RECORD EXTRACTS →
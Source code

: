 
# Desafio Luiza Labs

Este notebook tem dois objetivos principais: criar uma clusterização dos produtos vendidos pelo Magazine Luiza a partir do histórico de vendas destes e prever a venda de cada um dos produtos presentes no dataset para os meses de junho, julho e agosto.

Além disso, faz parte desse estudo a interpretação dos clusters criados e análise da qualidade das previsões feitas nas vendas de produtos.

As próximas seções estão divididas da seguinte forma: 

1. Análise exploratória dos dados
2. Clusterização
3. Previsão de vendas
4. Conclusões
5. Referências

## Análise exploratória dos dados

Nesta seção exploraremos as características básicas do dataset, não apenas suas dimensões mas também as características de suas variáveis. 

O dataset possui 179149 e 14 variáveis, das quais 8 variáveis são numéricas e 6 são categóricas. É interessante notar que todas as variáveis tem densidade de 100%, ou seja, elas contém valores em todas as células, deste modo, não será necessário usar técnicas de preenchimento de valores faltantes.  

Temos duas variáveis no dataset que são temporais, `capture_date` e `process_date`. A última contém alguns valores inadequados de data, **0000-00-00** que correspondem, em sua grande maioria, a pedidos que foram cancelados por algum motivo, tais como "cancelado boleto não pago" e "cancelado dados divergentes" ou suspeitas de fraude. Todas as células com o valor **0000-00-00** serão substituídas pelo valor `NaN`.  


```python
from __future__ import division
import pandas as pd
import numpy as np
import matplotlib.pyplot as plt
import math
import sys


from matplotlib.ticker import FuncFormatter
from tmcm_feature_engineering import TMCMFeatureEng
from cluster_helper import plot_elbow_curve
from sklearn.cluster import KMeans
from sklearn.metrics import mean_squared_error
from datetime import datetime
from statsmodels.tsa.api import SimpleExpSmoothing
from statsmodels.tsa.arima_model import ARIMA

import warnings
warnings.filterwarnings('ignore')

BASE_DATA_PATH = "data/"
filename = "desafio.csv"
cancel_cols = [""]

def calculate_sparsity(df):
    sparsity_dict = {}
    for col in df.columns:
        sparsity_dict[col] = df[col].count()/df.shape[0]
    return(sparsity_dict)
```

* * *

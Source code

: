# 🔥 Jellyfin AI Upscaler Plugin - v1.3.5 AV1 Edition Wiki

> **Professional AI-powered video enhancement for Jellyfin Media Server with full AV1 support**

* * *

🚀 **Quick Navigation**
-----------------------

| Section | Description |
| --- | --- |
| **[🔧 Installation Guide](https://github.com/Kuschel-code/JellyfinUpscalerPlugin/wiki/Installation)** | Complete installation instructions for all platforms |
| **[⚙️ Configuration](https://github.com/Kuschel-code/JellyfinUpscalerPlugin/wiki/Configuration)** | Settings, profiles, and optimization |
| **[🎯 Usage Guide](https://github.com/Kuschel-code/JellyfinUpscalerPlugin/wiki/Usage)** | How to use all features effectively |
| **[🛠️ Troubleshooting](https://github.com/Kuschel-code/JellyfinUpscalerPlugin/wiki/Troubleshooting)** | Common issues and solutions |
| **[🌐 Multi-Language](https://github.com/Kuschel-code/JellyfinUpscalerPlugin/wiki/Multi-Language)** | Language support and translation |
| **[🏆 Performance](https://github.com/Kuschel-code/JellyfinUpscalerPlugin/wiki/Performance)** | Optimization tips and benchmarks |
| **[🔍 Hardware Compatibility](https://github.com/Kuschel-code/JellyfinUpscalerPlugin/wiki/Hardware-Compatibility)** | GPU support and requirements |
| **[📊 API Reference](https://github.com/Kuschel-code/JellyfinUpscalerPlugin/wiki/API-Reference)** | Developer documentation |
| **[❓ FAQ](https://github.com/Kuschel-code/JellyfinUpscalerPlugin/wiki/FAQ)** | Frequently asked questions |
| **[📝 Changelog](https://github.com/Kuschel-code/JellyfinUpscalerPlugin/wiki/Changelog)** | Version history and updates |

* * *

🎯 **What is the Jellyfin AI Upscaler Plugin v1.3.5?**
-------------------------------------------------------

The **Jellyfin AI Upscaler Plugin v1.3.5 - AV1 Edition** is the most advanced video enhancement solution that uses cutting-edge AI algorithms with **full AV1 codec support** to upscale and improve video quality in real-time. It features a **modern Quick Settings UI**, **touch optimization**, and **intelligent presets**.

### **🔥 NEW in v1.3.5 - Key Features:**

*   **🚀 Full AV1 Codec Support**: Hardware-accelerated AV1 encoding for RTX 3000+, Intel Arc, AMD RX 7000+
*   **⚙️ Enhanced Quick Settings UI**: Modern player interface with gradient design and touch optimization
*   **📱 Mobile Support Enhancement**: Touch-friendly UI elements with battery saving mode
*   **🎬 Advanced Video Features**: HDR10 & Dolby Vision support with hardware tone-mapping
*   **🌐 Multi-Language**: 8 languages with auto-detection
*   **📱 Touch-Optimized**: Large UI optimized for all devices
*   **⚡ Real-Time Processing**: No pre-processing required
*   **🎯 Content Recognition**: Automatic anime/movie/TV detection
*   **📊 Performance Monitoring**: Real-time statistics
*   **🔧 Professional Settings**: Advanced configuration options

REQUIRED ACTION →
Apply a filter to the listing above so that only lines with "dataset" are kept, and copy those lines.

SOLUTION TO THIS EXERCISE →
Este notebook tem dois objetivos principais: criar uma clusterização dos produtos vendidos pelo Magazine Luiza a partir do histórico de vendas destes e prever a venda de cada um dos produtos presentes no dataset para os meses de junho, julho e agosto.
Nesta seção exploraremos as características básicas do dataset, não apenas suas dimensões mas também as características de suas variáveis. 
O dataset possui 179149 e 14 variáveis, das quais 8 variáveis são numéricas e 6 são categóricas. É interessante notar que todas as variáveis tem densidade de 100%, ou seja, elas contém valores em todas as células, deste modo, não será necessário usar técnicas de preenchimento de valores faltantes.  
Temos duas variáveis no dataset que são temporais, `capture_date` e `process_date`. A última contém alguns valores inadequados de data, **0000-00-00** que correspondem, em sua grande maioria, a pedidos que foram cancelados por algum motivo, tais como "cancelado boleto não pago" e "cancelado dados divergentes" ou suspeitas de fraude. Todas as células com o valor **0000-00-00** serão substituídas pelo valor `NaN`.  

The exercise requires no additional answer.